Green Resources collectively across its three operational countries has manufactured and sold 111,000 poles during its last financial year – the equivalent of 5,500 kilometres of new power lines built in predominantly rural areas. The integration of communities into the company’s value chain provides a brilliant and mutually beneficial situation.
As for the near future, Green Resources is aiming to continue the growth of its operations in Tanzania, Uganda, and Mozambique, forecasting a 15 percent year-on-year growth that will firmly position the company as the largest forestry business outside of South Africa.
Investing in Sustainability
There is increasing awareness of human impact on nature and the need to develop sustainable business solutions. Sustainability has become the new norm, and many companies are looking for opportunities to develop this element of business. This is not only because they believe it is the right thing to do, but also due to anticipated regulatory requirements – a positive foresight that is driving environmentally beneficial practices.

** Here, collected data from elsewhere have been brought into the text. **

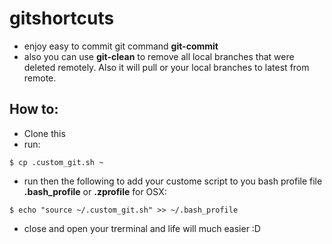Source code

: # gitshortcuts

- enjoy easy to commit git command **git-commit** 
- also you can use **git-clean** to remove all local branches that were deleted remotely. Also it will pull or your local branches to latest from remote.

## How to:
- Clone this
- run:
```
$ cp .custom_git.sh ~
```
- run then the following to add your custome script to you bash profile file **.bash_profile** or **.zprofile** for OSX:
```
$ echo "source ~/.custom_git.sh" >> ~/.bash_profile
```
- close and open your trerminal and life will much easier :D
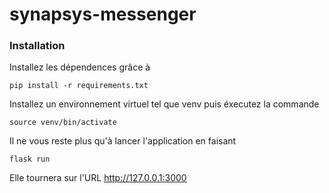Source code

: # synapsys-messenger

### Installation

Installez les dépendences grâce à 
```shell
pip install -r requirements.txt
```

Installez un environnement virtuel tel que venv puis éxecutez la commande
```shell
source venv/bin/activate
```

Il ne vous reste plus qu'à lancer l'application en faisant
```shell
flask run
```

Elle tournera sur l'URL http://127.0.0.1:3000
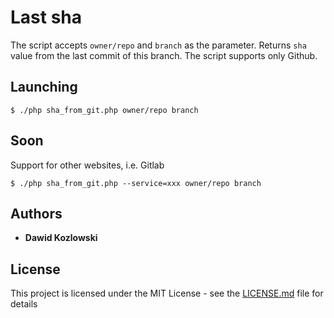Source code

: # Last sha

The script accepts ```owner/repo``` and ```branch``` as the parameter. Returns ```sha``` value from the last commit of this branch.
The script supports only Github.

## Launching

```
$ ./php sha_from_git.php owner/repo branch
```

## Soon
Support for other websites, i.e. Gitlab
```
$ ./php sha_from_git.php --service=xxx owner/repo branch
```

## Authors

* **Dawid Kozlowski**

## License

This project is licensed under the MIT License - see the [LICENSE.md](LICENSE.md) file for details

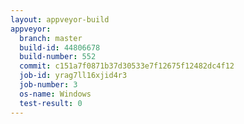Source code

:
 ```yaml
---
layout: appveyor-build
appveyor:
  branch: master
  build-id: 44806678
  build-number: 552
  commit: c151a7f0871b37d30533e7f12675f12482dc4f12
  job-id: yrag7ll16xjid4r3
  job-number: 3
  os-name: Windows
  test-result: 0
---
```

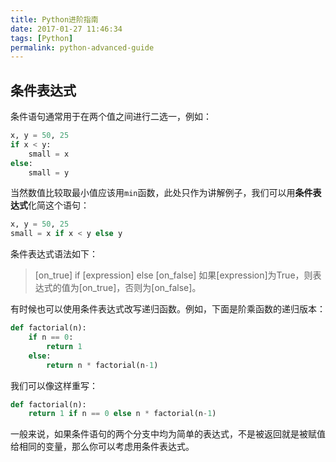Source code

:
 ```yaml
---
title: Python进阶指南
date: 2017-01-27 11:46:34
tags: [Python]
permalink: python-advanced-guide
---
```

## 条件表达式 ##
条件语句通常用于在两个值之间进行二选一，例如：
```python
x, y = 50, 25
if x < y:
    small = x
else:
    small = y
```
当然数值比较取最小值应该用`min`函数，此处只作为讲解例子，我们可以用**条件表达式**化简这个语句：
```python
x, y = 50, 25
small = x if x < y else y
```
<!-- more -->
条件表达式语法如下：
> [on_true] if [expression] else [on_false] 
> 如果[expression]为True，则表达式的值为[on_true]，否则为[on_false]。

有时候也可以使用条件表达式改写递归函数。例如，下面是阶乘函数的递归版本：
```python
def factorial(n):
    if n == 0:
        return 1
    else:
        return n * factorial(n-1)
```
我们可以像这样重写：
```python
def factorial(n):
    return 1 if n == 0 else n * factorial(n-1)
```
一般来说，如果条件语句的两个分支中均为简单的表达式，不是被返回就是被赋值给相同的变量，那么你可以考虑用条件表达式。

It is expected that the EU will soon launch a new raft of measures that will define reporting requirements and sustainability targets. These new regulatory requirements will lead to increased interest in ecological business models.
As a result, sustainable investments as well as those in natural capital, are rapidly emerging as an asset class on their own, and many large global asset managers are searching for opportunities to invest in sustainable enterprises. One lesson that can be taken from the COVID-19 pandemic is that environmentally friendly businesses have proven to be resilient against external shock.
Green Resources is leading the way in East Africa and investors are encouraged to keep an eye on the developments of this business.